(EXERCISE REQUIREMENTS): In the listing that follows, locate the line containing "### 2. 可读性问题" and the line containing "直接方法调用 | 5-10". Retype exactly those two lines and every line between them, and nothing more.

(GIVEN INFORMATION):

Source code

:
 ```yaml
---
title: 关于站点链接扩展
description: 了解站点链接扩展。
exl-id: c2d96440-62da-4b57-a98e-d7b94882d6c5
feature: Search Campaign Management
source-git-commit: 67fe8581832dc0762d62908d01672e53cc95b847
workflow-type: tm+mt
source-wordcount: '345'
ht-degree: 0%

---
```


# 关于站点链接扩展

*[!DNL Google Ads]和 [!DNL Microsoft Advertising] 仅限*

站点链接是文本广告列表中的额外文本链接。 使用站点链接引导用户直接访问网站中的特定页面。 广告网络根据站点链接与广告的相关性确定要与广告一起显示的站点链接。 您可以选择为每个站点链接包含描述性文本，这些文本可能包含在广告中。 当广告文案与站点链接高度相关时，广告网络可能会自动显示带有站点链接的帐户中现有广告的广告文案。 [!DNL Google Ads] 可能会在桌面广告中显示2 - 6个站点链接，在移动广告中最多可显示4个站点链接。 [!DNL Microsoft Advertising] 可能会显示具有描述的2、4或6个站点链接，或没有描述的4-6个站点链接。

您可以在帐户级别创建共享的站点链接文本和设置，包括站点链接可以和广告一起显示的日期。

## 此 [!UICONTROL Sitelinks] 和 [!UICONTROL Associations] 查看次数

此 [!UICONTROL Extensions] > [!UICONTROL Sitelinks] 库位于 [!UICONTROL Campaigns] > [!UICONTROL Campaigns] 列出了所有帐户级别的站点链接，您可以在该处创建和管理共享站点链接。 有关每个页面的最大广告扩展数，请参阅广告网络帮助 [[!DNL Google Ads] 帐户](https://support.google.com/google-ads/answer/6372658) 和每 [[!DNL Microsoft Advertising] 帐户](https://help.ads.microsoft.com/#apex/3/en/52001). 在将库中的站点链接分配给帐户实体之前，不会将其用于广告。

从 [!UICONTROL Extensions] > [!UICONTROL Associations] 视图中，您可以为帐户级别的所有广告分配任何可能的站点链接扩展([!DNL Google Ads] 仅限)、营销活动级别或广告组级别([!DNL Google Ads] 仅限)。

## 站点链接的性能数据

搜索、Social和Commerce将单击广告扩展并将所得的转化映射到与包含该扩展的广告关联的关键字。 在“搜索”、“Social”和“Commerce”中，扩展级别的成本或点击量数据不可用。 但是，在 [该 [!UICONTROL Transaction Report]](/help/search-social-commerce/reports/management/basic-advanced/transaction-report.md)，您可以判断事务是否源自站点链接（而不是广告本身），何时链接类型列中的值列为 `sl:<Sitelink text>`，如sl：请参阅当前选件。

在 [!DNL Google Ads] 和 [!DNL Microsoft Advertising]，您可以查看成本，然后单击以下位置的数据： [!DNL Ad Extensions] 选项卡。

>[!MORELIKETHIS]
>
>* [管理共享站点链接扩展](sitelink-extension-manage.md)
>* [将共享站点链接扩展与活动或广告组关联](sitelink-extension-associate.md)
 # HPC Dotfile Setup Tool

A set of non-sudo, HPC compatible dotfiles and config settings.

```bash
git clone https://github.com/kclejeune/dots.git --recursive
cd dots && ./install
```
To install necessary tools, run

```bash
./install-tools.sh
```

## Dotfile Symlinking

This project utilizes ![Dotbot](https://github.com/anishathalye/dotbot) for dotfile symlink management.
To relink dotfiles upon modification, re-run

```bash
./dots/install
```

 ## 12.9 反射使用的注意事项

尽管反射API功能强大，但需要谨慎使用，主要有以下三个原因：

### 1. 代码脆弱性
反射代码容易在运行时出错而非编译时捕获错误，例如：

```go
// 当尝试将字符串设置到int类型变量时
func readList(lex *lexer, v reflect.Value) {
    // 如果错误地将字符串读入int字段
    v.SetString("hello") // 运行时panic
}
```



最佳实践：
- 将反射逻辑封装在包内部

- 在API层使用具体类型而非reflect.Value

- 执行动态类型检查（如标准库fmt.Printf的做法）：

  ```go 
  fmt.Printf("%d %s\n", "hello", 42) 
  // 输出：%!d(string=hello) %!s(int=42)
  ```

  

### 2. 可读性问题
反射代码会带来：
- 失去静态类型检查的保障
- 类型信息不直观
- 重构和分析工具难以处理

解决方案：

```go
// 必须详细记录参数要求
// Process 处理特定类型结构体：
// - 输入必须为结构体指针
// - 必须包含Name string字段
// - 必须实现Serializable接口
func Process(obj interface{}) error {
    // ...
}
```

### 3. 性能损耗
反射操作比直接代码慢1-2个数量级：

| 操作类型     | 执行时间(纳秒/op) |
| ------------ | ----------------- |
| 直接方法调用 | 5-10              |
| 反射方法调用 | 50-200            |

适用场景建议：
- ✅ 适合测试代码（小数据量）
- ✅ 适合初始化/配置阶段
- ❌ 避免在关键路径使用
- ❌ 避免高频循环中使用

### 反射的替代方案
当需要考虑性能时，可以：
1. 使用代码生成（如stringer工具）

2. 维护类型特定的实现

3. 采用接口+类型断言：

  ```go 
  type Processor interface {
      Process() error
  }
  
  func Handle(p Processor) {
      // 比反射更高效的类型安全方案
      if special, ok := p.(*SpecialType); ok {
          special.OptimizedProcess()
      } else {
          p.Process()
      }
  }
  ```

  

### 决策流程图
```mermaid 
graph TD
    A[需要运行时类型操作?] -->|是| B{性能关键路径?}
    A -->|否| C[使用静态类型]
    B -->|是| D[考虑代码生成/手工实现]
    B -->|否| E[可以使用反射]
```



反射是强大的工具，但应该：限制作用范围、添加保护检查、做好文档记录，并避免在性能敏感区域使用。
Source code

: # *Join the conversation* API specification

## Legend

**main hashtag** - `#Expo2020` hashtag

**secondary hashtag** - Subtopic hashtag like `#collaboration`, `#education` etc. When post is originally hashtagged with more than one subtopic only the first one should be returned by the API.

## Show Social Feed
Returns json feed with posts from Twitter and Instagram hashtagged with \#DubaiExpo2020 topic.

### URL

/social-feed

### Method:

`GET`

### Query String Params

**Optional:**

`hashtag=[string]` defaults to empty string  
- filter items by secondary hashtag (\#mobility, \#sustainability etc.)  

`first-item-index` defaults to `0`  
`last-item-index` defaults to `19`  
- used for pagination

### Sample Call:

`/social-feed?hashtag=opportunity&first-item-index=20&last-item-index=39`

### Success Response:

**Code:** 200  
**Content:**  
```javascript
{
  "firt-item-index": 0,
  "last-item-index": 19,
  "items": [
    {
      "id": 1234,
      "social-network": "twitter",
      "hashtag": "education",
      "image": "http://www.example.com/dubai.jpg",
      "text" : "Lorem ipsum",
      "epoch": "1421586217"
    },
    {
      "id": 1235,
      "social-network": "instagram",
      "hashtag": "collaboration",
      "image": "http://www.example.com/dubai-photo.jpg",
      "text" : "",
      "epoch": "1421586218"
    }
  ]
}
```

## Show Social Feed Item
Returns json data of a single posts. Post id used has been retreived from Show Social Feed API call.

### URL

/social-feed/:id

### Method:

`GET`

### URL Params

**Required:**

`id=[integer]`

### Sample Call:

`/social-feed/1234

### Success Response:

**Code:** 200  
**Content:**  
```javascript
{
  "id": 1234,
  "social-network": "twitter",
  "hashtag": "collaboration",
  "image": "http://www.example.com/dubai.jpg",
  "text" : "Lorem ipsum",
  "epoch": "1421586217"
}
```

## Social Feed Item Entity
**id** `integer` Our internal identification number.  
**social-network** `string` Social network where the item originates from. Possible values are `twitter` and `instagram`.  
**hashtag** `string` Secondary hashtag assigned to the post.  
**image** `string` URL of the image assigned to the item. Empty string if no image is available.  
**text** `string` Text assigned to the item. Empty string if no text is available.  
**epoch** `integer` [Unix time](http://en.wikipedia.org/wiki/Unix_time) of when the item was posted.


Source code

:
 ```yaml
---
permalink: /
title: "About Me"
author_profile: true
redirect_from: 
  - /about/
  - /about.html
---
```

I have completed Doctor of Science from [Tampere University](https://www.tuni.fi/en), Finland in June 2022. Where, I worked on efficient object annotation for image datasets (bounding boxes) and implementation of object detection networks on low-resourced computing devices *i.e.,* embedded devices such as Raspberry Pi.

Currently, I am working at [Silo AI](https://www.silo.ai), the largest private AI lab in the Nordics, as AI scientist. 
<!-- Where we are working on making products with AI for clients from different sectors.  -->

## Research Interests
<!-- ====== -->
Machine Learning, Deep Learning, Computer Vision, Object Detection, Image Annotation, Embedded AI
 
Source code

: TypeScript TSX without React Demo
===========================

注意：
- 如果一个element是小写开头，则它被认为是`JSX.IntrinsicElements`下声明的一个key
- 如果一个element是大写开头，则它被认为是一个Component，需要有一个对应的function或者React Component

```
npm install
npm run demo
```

(SOLUTION BELOW):
### 2. 可读性问题
反射代码会带来：
- 失去静态类型检查的保障
- 类型信息不直观
- 重构和分析工具难以处理

解决方案：

```go
// 必须详细记录参数要求
// Process 处理特定类型结构体：
// - 输入必须为结构体指针
// - 必须包含Name string字段
// - 必须实现Serializable接口
func Process(obj interface{}) error {
    // ...
}
```

### 3. 性能损耗
反射操作比直接代码慢1-2个数量级：

| 操作类型     | 执行时间(纳秒/op) |
| ------------ | ----------------- |
| 直接方法调用 | 5-10              |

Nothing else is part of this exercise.